23 Jan: MCC reply rejects the word, offers to cancel the tour.

3

30 Jan: ABCB second cable, less inflammatory wording.

4

PM Joseph Lyons intervenes privately with Board members.

5

8 Feb: Final wording agreed; series continues.

6

Brisbane and Sydney Tests played; England regain Ashes 4-1.

Timeline

16 Jan 1933

Oldfield's skull fractured at Adelaide.

18 Jan

ABCB cable to MCC: 'unsportsmanlike'.

23 Jan

MCC reply offers to cancel tour.

30 Jan

ABCB second, softer cable sent.

early Feb

PM Joseph Lyons intervenes privately.

8 Feb

Final wording agreed; tour continues.

Mar 1933

England complete 4-1 series win.

Notable Quotes

Bodyline bowling has assumed such proportions as to menace the best interests of the game... in our opinion it is unsportsmanlike.

Australian Board of Control cable to MCC, 18 January 1933

We deplore your cable. We deprecate your opinion that there has been unsportsmanlike play.

MCC reply to ABCB, 23 January 1933

Aftermath

The cables triggered the 1934 informal moratorium on Bodyline (county captains gave private undertakings) and the 1935 formal Law change empowering umpires to stop 'direct attack' bowling. They also poisoned MCC-ABCB relations for years; the next Australian tour of England in 1934 was tense at administrative level long after the players had moved on.

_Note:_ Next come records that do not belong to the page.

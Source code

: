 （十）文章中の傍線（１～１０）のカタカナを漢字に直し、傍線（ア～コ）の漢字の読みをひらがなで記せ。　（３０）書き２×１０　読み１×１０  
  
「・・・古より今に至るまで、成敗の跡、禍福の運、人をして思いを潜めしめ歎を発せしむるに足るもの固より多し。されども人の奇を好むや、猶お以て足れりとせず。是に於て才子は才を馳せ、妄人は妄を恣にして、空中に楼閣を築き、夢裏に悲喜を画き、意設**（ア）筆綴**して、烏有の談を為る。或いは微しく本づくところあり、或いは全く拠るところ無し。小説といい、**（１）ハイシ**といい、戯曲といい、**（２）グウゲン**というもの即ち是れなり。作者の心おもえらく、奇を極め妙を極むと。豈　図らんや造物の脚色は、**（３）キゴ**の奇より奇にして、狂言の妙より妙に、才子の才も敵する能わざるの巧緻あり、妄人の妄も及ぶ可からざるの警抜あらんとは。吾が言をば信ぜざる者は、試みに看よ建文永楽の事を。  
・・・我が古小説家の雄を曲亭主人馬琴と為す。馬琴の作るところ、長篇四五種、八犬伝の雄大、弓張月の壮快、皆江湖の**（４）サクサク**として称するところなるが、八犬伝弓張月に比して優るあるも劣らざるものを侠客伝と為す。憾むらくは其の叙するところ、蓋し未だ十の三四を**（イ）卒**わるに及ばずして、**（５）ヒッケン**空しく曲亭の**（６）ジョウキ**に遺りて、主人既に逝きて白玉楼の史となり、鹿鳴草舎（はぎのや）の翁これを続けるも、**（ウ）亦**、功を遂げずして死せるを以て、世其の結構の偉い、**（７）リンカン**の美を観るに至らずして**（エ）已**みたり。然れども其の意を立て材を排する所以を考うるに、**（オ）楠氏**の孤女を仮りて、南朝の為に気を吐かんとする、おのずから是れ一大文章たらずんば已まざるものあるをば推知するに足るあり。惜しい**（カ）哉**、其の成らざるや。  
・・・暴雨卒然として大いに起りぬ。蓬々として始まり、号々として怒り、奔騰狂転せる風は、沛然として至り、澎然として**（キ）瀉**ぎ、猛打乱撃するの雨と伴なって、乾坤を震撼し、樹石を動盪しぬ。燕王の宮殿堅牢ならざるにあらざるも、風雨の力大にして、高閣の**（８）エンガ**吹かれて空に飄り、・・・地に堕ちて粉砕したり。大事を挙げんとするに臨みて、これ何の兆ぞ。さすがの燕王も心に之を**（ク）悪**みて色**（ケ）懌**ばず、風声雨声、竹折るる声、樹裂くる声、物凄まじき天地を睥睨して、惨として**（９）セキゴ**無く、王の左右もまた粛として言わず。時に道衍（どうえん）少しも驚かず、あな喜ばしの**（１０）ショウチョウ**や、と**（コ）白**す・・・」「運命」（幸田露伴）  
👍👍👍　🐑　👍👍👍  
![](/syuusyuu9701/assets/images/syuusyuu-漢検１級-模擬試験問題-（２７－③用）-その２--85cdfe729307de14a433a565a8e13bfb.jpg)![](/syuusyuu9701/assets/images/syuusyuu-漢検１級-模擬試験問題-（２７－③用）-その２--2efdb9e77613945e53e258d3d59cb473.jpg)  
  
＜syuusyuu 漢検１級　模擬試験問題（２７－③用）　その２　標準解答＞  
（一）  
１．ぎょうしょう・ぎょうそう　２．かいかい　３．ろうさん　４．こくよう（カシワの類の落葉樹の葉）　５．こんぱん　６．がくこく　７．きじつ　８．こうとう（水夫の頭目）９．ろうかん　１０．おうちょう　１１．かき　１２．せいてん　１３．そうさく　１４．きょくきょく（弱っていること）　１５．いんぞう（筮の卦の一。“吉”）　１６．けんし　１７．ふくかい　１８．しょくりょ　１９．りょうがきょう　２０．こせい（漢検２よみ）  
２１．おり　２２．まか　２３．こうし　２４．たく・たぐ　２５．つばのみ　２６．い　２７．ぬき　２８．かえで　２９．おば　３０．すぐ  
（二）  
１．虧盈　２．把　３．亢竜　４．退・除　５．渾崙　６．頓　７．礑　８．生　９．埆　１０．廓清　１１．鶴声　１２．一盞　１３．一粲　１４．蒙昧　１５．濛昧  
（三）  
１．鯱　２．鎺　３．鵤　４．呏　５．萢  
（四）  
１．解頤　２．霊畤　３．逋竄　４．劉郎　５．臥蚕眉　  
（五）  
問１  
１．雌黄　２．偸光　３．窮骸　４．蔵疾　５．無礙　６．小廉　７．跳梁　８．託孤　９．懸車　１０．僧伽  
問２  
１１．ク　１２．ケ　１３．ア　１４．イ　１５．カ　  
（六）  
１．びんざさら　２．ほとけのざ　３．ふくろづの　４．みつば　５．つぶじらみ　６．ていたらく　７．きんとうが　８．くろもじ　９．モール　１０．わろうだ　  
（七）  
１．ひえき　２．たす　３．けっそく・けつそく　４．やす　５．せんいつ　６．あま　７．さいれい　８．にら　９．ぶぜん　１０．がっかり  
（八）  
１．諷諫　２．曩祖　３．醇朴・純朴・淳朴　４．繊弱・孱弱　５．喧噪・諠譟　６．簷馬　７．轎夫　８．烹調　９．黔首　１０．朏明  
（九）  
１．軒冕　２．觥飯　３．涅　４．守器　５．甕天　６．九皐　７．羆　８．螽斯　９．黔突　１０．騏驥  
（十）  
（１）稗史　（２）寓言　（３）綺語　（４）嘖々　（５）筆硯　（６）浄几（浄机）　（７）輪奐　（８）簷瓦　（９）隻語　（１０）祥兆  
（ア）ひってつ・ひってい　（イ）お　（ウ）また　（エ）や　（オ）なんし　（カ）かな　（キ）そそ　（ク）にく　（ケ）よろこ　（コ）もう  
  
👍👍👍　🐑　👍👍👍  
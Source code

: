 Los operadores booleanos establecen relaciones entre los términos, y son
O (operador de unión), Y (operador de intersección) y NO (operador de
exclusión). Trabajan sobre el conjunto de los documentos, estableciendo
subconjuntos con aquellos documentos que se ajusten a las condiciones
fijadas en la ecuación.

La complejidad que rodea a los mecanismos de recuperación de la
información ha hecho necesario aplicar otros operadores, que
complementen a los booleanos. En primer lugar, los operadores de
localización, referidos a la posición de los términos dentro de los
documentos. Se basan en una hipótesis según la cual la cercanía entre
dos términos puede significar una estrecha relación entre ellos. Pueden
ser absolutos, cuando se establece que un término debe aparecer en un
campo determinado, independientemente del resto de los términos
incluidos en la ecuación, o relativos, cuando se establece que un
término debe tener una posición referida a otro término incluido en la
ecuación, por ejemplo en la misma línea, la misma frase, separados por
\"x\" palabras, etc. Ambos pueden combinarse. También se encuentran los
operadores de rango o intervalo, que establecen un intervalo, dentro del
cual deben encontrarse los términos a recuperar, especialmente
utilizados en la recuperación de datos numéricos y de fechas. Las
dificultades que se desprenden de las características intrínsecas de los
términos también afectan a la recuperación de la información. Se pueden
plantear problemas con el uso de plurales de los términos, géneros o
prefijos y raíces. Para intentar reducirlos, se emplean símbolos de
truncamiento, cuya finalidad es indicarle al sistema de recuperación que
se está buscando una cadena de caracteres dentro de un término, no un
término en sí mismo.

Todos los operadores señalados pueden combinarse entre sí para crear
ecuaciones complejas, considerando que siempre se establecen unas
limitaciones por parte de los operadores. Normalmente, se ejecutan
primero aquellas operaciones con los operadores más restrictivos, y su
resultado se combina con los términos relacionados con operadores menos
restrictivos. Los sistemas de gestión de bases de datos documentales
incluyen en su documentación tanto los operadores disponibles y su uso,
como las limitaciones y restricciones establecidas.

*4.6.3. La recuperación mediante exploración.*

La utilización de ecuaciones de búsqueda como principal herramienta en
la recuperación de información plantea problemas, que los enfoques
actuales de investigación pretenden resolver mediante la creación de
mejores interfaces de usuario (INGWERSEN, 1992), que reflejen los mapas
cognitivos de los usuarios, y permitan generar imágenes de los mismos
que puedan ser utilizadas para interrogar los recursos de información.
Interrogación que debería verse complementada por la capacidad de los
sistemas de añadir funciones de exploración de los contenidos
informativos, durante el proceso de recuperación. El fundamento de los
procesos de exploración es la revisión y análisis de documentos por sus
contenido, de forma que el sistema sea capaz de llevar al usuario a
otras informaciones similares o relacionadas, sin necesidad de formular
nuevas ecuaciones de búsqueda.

At personal cost the cables ended the international careers of Larwood (who refused to apologise) and Voce (briefly). Jardine led one more series, against West Indies in 1933, then walked away.

⚖️ The Verdict

Six cables, two months, one constitutional crisis: the only time in cricket history a tour was nearly cancelled mid-series, and the case study every administrator has read since.

Legacy & Impact

Every governance crisis in cricket — D'Oliveira, World Series, Sandpapergate — has been read against the template of the Bodyline cables. The exchange is the founding text of cricket diplomacy: it established that boards, not players, settle the political consequences of on-field tactics, and that the pen of an administrator can carry as much weight as a fast bowler's run-up.

Frequently Asked Questions

How many cables were exchanged in total?
Six over a fortnight, between 18 January and early February 1933.
Did Australia ever apologise?
No — the Board substituted milder language but never withdrew the substance of the protest.
Why was 'unsportsmanlike' so inflammatory?
In 1933 the word implied amateurs at Lord's had behaved dishonourably. To English cricket administration it was a direct insult.
Did the cables change the Laws?
Indirectly yes: they led to the 1935 'direct attack' Law that gave umpires power to stop intimidating bowling.